I am trying to use Pandas and SQLAlchemy to run a query on a MySQL instance. In the actual query, there is a 'WHERE' statement referencing a specific date. I'd like to run this query separately for each date in a Python list, and append each date's dataframe iteratively to another Master dataframe. My code right now looks like this (excluding SQLAlchemy engine creation):
dates = ['2016-01-12','2016-01-13','2016-01-14']
for day in dates:
query="""SELECT * from schema.table WHERE date = '%s' """
df = pd.read_sql_query(query,engine)
frame.append(df)
My error is
/opt/rh/python27/root/usr/lib64/python2.7/site-packages/MySQLdb/cursors.pyc in execute(self, query, args)

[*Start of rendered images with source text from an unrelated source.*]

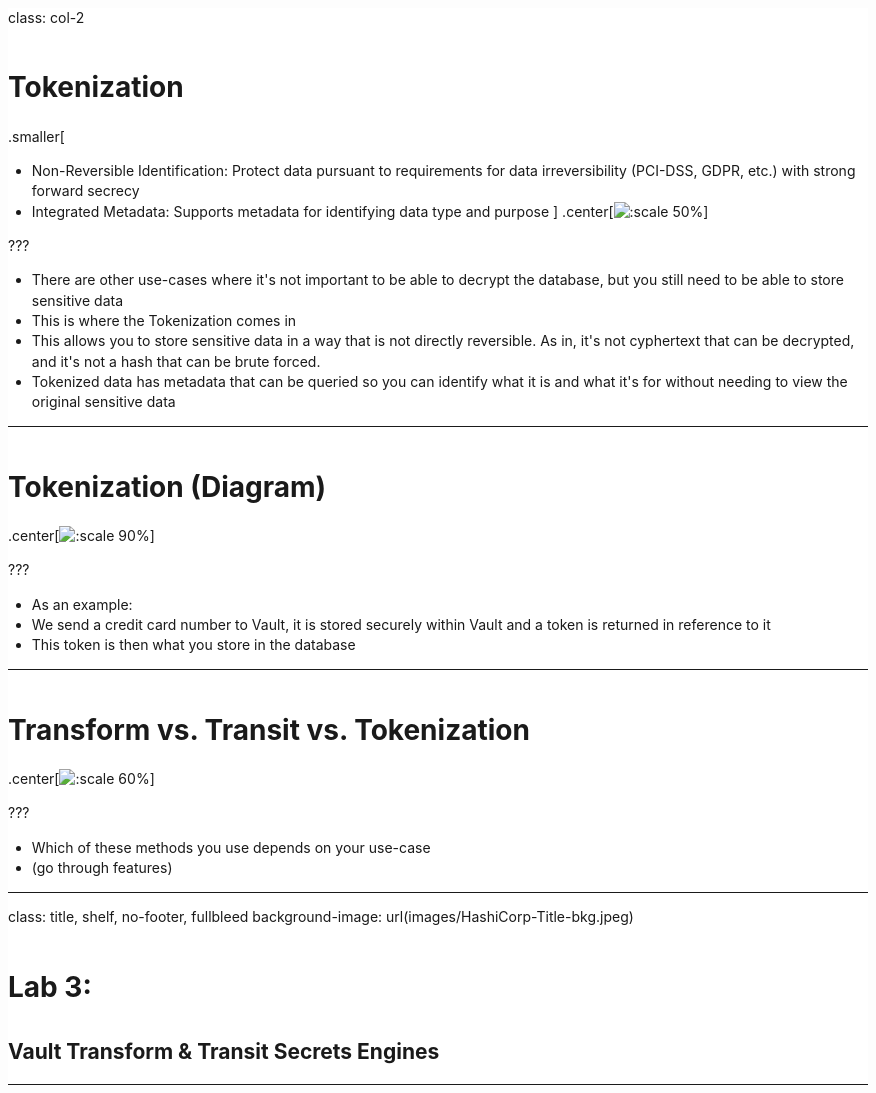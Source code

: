 class: col-2
# Tokenization
.smaller[
* Non-Reversible Identification: Protect data pursuant to requirements for data irreversibility (PCI-DSS, GDPR, etc.) with strong forward secrecy
* Integrated Metadata: Supports metadata for identifying data type and purpose
]
.center[![:scale 50%](images/tokenization_high_level.png)]

???

* There are other use-cases where it's not important to be able to decrypt the
database, but you still need to be able to store sensitive data
* This is where the Tokenization comes in
* This allows you to store sensitive data in a way that is not directly
reversible. As in, it's not cyphertext that can be decrypted, and it's not
a hash that can be brute forced.
* Tokenized data has metadata that can be queried so you can identify what it is
and what it's for without needing to view the original sensitive data

---
# Tokenization (Diagram)
.center[![:scale 90%](images/tokenization_workflow.png)]

???

* As an example:
 * We send a credit card number to Vault, it is stored securely within Vault
 and a token is returned in reference to it
 * This token is then what you store in the database

---
# Transform vs. Transit vs. Tokenization
.center[![:scale 60%](images/ADP_matrix.png)]

???

* Which of these methods you use depends on your use-case
* (go through features)


---
class: title, shelf, no-footer, fullbleed
background-image: url(images/HashiCorp-Title-bkg.jpeg)

# Lab 3:
## Vault Transform & Transit Secrets Engines

---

157 query = query.encode(charset)
158 if args is not None:
--> 159 query = query % db.literal(args)
160 try:
161 r = self._query(query)
TypeError: not enough arguments for format string
I'm wondering what the best way to insert the string from the list into my query string is?
Use params to parameterize your query:
dates = ['2016-01-12', '2016-01-13', '2016-01-14']
query = """SELECT * from schema.table WHERE date = %s"""
for day in dates:
df = pd.read_sql_query(query, engine, params=(day, ))
frame.append(df)
Note that I've removed the quotes around the %s placeholder - the data type conversions would be handled by the database driver itself. It would put quotes implicitly if needed.
And, you can define the query before the loop once - no need to do it inside.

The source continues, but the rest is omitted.